Problem to work on ->
If a line in the listing includes the word "with", copy it out.
====== Record set ======
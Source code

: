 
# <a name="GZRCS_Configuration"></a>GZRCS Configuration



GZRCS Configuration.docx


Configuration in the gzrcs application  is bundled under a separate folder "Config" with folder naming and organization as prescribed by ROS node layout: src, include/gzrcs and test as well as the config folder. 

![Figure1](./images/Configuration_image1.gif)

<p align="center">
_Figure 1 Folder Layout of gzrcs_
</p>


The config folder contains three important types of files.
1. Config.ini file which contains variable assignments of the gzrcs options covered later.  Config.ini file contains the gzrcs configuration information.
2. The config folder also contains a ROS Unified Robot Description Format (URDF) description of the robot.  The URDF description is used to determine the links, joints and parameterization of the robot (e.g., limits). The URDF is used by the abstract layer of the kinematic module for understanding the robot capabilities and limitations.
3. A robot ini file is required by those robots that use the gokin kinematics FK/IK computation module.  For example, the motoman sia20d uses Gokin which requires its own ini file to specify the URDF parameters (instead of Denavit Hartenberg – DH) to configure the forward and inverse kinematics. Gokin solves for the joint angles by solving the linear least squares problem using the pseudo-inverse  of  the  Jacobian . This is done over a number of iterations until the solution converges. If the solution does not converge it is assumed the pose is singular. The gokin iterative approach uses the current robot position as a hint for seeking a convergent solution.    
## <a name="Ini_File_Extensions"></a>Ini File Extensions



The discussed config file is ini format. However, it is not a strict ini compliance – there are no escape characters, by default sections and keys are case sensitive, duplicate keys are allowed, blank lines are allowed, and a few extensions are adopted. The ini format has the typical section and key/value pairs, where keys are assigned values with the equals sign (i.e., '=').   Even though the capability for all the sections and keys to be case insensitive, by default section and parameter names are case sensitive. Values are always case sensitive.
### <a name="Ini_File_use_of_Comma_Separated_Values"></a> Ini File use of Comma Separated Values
======
Finished exercise ->
Configuration in the gzrcs application  is bundled under a separate folder "Config" with folder naming and organization as prescribed by ROS node layout: src, include/gzrcs and test as well as the config folder. 
The discussed config file is ini format. However, it is not a strict ini compliance – there are no escape characters, by default sections and keys are case sensitive, duplicate keys are allowed, blank lines are allowed, and a few extensions are adopted. The ini format has the typical section and key/value pairs, where keys are assigned values with the equals sign (i.e., '=').   Even though the capability for all the sections and keys to be case insensitive, by default section and parameter names are case sensitive. Values are always case sensitive.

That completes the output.